_Records from a collection_

┏━━

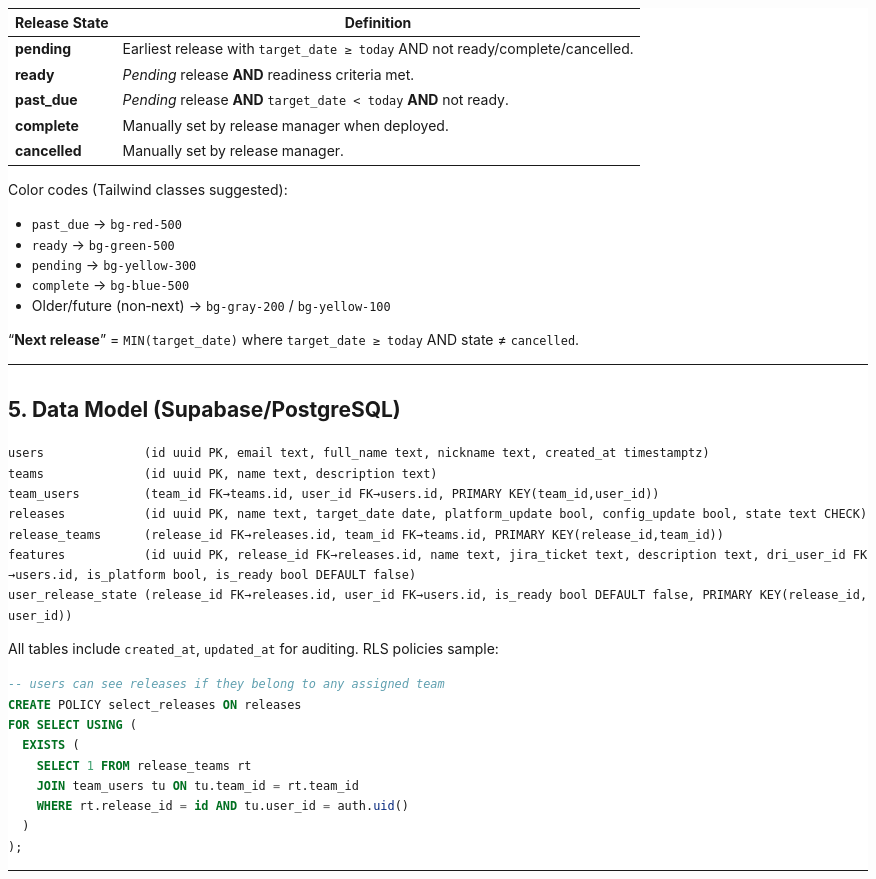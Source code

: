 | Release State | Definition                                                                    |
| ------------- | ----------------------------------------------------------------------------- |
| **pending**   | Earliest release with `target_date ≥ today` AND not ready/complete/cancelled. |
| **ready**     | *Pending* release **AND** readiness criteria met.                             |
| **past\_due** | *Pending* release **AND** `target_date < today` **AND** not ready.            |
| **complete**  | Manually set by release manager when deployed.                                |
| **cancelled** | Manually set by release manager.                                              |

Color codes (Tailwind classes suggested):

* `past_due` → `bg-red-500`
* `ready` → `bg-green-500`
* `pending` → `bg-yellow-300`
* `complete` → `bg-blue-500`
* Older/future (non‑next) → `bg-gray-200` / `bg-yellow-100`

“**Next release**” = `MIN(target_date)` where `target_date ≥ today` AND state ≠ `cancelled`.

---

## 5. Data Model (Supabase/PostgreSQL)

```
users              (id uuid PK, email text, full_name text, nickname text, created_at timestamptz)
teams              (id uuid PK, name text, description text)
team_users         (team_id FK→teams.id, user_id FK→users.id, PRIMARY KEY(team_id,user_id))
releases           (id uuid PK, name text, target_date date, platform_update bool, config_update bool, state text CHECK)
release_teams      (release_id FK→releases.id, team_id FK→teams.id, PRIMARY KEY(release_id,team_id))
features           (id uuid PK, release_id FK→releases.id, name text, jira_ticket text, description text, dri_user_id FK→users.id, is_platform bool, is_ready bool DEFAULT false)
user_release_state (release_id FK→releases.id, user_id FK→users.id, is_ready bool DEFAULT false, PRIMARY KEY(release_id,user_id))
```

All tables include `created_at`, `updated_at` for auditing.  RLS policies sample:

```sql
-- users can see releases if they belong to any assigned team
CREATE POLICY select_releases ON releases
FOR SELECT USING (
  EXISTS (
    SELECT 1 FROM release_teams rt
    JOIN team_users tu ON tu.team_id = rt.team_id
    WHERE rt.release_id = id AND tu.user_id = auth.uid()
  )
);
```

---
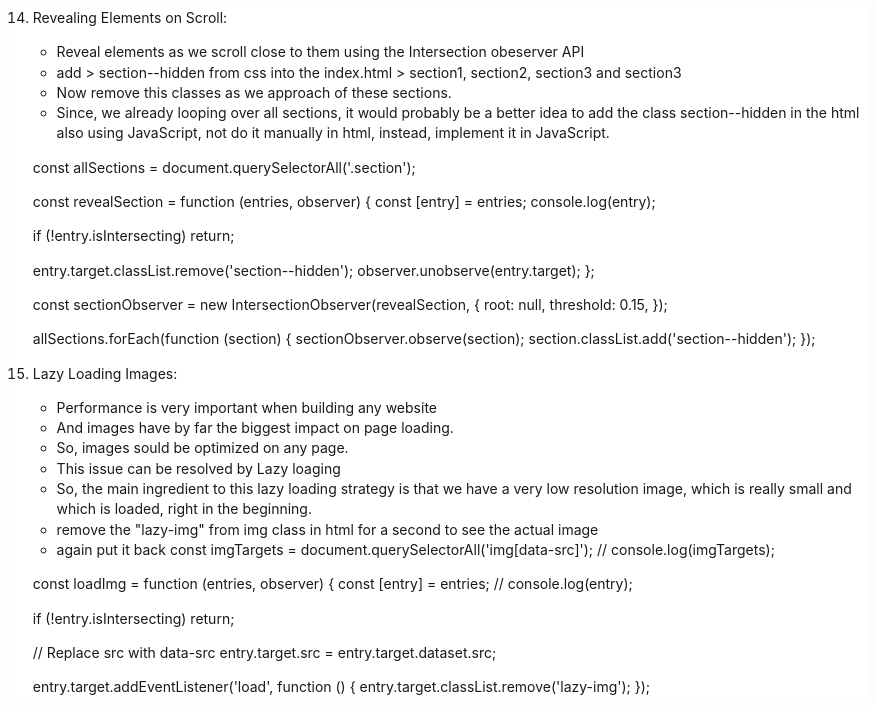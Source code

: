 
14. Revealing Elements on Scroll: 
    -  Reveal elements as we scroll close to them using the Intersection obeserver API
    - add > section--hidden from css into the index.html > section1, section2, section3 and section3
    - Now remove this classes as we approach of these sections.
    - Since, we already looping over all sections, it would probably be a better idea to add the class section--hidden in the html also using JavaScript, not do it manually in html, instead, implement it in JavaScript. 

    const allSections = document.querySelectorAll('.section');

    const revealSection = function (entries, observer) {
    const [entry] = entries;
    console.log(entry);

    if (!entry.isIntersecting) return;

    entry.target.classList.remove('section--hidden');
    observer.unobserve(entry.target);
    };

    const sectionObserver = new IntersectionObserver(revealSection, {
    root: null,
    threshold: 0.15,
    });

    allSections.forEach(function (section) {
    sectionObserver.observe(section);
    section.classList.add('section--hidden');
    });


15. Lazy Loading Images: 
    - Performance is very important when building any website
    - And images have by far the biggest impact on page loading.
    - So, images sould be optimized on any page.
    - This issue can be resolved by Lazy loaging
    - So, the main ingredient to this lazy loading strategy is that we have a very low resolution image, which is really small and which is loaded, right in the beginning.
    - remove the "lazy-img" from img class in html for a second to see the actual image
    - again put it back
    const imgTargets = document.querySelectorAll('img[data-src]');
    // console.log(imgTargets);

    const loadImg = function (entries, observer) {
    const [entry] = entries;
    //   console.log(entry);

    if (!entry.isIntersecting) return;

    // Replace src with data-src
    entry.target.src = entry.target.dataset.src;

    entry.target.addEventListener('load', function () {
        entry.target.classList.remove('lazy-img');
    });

┗━━
┏━━

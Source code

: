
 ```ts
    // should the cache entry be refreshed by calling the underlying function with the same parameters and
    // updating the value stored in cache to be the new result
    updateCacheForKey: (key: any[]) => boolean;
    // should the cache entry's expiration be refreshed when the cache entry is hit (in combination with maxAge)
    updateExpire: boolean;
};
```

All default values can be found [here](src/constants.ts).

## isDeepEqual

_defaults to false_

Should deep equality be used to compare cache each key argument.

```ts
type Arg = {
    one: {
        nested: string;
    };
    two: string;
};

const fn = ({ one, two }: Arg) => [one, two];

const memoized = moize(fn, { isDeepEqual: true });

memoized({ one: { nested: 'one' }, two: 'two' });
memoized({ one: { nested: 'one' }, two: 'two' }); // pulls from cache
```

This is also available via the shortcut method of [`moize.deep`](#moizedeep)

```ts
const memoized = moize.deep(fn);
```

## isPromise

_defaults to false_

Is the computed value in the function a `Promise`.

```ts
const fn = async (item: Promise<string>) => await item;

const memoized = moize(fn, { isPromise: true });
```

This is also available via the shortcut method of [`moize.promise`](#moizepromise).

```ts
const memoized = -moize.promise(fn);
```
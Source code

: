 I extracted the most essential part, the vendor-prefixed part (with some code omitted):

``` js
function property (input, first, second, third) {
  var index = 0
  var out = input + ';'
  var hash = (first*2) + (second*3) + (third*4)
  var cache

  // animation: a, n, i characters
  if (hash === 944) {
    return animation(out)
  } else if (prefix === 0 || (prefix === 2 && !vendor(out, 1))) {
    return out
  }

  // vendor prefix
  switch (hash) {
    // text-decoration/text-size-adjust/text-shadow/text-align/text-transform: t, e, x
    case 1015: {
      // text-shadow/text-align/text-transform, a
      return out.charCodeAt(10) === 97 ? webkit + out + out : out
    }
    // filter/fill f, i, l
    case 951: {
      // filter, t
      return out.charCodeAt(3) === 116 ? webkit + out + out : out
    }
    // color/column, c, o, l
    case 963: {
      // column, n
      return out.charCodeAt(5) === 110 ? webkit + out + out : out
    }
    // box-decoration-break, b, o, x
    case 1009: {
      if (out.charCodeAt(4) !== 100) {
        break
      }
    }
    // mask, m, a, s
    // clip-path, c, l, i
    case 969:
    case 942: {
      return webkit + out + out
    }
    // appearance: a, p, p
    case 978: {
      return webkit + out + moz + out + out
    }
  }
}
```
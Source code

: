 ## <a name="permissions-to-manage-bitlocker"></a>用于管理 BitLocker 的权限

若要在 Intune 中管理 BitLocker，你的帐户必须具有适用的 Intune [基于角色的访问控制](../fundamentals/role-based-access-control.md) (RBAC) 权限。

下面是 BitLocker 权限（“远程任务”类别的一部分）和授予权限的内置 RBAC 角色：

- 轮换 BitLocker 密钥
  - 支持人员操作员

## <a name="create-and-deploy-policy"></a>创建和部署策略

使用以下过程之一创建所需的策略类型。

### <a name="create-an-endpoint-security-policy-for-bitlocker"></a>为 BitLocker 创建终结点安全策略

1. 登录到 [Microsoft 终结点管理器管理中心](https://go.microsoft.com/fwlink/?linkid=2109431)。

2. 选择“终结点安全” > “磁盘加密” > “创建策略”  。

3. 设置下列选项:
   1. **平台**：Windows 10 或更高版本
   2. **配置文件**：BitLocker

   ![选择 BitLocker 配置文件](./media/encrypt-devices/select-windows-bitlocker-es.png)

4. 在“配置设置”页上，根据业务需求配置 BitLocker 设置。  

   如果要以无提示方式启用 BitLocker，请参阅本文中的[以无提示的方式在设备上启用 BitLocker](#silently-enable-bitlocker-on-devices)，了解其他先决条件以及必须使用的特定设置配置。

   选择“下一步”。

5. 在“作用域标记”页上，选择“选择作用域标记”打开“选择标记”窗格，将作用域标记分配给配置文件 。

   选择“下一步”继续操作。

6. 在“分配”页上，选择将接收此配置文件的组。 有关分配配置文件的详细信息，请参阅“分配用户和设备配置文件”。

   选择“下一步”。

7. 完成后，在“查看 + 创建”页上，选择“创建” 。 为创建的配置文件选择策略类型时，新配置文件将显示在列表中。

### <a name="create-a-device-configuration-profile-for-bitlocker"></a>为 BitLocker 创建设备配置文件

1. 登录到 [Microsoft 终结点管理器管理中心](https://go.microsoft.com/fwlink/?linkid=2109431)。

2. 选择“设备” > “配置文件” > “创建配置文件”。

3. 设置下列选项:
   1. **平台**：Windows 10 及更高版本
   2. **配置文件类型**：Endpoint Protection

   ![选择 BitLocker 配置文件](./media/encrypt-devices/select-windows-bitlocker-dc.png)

┗━━

_Task brief_
Which lines of the records above contain the word "when"? Show each of them.

_Response to the exercise_
| **complete**  | Manually set by release manager when deployed.                                |
    - Performance is very important when building any website
    // should the cache entry's expiration be refreshed when the cache entry is hit (in combination with maxAge)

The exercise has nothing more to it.